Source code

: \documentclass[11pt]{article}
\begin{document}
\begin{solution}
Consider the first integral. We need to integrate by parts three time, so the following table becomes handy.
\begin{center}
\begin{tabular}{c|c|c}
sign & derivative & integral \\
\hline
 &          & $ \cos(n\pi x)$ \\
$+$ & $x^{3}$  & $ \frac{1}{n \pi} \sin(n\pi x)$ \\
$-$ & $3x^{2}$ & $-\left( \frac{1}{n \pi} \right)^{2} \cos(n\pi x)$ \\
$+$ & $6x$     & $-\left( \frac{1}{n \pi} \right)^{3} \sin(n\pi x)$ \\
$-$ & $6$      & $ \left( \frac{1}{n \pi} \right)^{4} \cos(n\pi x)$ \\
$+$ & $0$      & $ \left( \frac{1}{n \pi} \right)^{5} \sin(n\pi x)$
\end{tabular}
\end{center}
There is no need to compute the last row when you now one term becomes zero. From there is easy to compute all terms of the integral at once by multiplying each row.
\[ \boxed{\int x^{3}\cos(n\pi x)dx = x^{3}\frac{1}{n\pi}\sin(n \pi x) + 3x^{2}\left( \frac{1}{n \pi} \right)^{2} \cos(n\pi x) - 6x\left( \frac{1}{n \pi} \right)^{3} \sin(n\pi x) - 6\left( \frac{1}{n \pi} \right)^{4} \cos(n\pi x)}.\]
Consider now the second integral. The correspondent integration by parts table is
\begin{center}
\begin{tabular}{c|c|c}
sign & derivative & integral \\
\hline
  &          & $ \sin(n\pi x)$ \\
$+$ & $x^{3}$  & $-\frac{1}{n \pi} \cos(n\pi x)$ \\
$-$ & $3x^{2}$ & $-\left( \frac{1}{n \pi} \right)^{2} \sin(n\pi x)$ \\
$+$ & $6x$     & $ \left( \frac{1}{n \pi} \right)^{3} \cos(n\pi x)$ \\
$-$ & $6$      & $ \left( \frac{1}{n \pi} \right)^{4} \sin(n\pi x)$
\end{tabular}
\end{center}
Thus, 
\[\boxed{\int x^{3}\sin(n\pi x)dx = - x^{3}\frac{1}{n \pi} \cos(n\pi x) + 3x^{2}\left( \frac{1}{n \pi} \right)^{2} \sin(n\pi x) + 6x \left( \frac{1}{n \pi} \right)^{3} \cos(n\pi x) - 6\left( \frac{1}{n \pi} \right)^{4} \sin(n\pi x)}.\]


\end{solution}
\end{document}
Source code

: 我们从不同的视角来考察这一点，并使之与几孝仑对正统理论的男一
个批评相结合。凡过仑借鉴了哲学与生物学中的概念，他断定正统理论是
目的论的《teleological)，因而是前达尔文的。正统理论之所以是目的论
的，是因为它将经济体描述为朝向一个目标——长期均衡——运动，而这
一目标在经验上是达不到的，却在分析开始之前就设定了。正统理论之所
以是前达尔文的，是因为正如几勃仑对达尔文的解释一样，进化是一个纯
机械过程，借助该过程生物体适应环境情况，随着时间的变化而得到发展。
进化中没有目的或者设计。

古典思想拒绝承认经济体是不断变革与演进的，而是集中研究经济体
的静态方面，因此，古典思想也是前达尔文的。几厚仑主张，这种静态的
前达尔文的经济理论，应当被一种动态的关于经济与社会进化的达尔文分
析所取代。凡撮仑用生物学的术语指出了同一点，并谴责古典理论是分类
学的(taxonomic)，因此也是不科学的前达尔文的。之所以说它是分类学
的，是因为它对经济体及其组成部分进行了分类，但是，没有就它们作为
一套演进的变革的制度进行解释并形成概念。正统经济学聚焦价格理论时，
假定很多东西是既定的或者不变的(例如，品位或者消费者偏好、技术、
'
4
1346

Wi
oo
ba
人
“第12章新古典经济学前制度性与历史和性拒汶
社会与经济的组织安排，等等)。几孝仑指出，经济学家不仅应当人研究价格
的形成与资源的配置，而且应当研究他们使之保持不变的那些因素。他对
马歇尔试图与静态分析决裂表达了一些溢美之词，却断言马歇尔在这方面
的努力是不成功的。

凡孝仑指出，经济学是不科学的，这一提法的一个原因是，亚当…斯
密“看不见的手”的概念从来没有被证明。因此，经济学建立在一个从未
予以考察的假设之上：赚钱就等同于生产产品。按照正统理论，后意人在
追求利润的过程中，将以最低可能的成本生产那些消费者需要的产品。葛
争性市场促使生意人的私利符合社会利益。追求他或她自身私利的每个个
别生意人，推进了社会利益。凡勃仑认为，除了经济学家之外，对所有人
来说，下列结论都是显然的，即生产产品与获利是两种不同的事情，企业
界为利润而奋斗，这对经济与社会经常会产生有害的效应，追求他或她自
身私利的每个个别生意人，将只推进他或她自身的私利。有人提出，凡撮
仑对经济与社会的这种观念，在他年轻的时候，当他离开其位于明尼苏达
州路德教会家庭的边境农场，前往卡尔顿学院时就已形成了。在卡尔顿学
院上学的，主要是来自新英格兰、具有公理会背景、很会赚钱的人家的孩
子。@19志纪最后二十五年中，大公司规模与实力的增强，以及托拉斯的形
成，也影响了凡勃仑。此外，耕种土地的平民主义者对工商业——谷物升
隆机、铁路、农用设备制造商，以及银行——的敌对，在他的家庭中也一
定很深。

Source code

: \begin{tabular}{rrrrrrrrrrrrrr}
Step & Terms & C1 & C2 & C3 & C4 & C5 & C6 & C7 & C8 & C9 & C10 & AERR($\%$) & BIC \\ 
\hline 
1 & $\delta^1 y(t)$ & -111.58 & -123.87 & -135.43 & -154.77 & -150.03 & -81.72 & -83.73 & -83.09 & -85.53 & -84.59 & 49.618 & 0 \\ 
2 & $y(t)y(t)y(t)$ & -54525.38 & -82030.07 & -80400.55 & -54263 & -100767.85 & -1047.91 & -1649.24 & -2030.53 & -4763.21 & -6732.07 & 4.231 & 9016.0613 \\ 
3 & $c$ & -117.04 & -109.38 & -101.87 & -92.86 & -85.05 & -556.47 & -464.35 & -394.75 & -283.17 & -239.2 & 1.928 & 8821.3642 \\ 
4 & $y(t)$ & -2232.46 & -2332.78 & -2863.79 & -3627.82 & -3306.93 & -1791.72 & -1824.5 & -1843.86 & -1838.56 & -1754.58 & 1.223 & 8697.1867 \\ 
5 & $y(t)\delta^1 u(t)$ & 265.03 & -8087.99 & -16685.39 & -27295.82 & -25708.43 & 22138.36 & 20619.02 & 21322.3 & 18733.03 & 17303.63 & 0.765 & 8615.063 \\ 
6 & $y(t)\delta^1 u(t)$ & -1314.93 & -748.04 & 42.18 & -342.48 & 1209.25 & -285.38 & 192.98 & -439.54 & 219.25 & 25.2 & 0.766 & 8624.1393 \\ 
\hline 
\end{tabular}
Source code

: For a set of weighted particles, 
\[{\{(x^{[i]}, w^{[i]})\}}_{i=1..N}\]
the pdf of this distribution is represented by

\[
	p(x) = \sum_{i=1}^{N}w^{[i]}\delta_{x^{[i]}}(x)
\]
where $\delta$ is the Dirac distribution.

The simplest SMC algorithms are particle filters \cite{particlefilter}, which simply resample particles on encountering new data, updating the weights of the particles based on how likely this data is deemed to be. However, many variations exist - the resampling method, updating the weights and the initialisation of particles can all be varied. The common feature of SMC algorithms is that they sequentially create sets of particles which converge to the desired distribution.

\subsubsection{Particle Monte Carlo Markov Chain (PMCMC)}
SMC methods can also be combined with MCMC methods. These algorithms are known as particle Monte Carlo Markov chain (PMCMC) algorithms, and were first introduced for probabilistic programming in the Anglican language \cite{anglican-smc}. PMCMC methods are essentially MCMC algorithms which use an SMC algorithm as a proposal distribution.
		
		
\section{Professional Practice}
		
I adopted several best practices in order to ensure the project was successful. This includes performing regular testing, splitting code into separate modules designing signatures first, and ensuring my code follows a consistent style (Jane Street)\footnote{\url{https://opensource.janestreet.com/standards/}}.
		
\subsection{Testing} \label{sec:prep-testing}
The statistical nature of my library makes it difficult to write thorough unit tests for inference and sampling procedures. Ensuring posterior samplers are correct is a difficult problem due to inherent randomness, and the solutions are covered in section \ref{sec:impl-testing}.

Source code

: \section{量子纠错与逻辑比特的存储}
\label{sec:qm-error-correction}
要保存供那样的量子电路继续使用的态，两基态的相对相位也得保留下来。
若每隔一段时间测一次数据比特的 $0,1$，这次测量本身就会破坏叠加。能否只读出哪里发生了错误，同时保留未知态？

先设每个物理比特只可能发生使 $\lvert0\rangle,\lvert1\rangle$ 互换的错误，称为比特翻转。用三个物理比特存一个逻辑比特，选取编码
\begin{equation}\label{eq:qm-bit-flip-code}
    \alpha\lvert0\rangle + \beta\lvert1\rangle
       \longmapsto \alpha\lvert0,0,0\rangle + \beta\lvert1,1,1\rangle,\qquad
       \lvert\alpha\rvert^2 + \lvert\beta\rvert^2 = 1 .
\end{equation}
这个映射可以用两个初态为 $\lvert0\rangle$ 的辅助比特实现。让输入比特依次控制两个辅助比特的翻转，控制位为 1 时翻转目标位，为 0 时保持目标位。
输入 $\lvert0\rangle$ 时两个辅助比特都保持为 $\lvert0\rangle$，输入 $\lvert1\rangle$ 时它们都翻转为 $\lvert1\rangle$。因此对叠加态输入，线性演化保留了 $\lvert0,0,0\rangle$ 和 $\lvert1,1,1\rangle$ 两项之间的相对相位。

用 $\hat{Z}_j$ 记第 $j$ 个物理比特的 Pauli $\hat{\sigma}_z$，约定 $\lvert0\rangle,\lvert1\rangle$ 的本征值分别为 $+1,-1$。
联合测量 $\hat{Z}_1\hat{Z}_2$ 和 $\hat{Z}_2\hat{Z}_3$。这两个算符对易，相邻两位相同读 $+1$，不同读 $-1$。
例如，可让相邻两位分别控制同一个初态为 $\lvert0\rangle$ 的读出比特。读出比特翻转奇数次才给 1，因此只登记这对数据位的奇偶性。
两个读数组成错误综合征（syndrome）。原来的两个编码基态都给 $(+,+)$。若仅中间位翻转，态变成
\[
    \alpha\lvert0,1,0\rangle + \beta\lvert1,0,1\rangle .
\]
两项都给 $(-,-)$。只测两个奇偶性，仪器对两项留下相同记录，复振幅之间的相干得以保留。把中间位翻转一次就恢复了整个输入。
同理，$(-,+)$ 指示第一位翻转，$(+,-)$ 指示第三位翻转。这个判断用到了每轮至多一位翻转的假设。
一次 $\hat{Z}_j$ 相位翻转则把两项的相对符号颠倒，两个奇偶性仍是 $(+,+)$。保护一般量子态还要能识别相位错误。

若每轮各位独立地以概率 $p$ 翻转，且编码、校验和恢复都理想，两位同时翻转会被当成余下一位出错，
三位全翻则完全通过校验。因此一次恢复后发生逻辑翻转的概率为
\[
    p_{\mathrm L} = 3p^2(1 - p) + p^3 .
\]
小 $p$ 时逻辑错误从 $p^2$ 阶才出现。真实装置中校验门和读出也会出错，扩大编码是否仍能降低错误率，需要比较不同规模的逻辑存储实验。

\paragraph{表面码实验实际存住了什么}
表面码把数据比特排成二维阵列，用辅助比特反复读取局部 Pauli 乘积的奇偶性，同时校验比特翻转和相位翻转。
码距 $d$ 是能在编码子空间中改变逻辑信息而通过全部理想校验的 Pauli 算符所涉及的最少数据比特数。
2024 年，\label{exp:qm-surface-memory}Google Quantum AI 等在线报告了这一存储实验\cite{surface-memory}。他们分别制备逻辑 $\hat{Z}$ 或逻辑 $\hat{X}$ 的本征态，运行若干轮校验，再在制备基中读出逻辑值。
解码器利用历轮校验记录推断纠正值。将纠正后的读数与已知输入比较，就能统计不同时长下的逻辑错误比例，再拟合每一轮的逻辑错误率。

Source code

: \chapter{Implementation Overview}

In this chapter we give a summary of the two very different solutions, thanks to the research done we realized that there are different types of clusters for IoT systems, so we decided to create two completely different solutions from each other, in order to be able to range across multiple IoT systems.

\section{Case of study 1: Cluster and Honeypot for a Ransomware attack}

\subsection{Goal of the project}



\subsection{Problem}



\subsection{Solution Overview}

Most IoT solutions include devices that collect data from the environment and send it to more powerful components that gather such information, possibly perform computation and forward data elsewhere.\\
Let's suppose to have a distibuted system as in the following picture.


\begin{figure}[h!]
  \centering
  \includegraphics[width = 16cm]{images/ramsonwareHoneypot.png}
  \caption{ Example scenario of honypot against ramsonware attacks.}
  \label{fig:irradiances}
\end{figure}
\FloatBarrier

###

Brief: All lines above from the line with "社会与经济的组织安排，等等)。几孝仑指出，经济学家不仅应当人研究价格" through the line with "4 & $y(t)$ & -2232.46", both included, are to be set down exactly, with nothing else.

Written response:
社会与经济的组织安排，等等)。几孝仑指出，经济学家不仅应当人研究价格
的形成与资源的配置，而且应当研究他们使之保持不变的那些因素。他对
马歇尔试图与静态分析决裂表达了一些溢美之词，却断言马歇尔在这方面
的努力是不成功的。

凡孝仑指出，经济学是不科学的，这一提法的一个原因是，亚当…斯
密“看不见的手”的概念从来没有被证明。因此，经济学建立在一个从未
予以考察的假设之上：赚钱就等同于生产产品。按照正统理论，后意人在
追求利润的过程中，将以最低可能的成本生产那些消费者需要的产品。葛
争性市场促使生意人的私利符合社会利益。追求他或她自身私利的每个个
别生意人，推进了社会利益。凡勃仑认为，除了经济学家之外，对所有人
来说，下列结论都是显然的，即生产产品与获利是两种不同的事情，企业
界为利润而奋斗，这对经济与社会经常会产生有害的效应，追求他或她自
身私利的每个个别生意人，将只推进他或她自身的私利。有人提出，凡撮
仑对经济与社会的这种观念，在他年轻的时候，当他离开其位于明尼苏达
州路德教会家庭的边境农场，前往卡尔顿学院时就已形成了。在卡尔顿学
院上学的，主要是来自新英格兰、具有公理会背景、很会赚钱的人家的孩
子。@19志纪最后二十五年中，大公司规模与实力的增强，以及托拉斯的形
成，也影响了凡勃仑。此外，耕种土地的平民主义者对工商业——谷物升
隆机、铁路、农用设备制造商，以及银行——的敌对，在他的家庭中也一
定很深。

Source code

: \begin{tabular}{rrrrrrrrrrrrrr}
Step & Terms & C1 & C2 & C3 & C4 & C5 & C6 & C7 & C8 & C9 & C10 & AERR($\%$) & BIC \\ 
\hline 
1 & $\delta^1 y(t)$ & -111.58 & -123.87 & -135.43 & -154.77 & -150.03 & -81.72 & -83.73 & -83.09 & -85.53 & -84.59 & 49.618 & 0 \\ 
2 & $y(t)y(t)y(t)$ & -54525.38 & -82030.07 & -80400.55 & -54263 & -100767.85 & -1047.91 & -1649.24 & -2030.53 & -4763.21 & -6732.07 & 4.231 & 9016.0613 \\ 
3 & $c$ & -117.04 & -109.38 & -101.87 & -92.86 & -85.05 & -556.47 & -464.35 & -394.75 & -283.17 & -239.2 & 1.928 & 8821.3642 \\ 
4 & $y(t)$ & -2232.46 & -2332.78 & -2863.79 & -3627.82 & -3306.93 & -1791.72 & -1824.5 & -1843.86 & -1838.56 & -1754.58 & 1.223 & 8697.1867 \\ 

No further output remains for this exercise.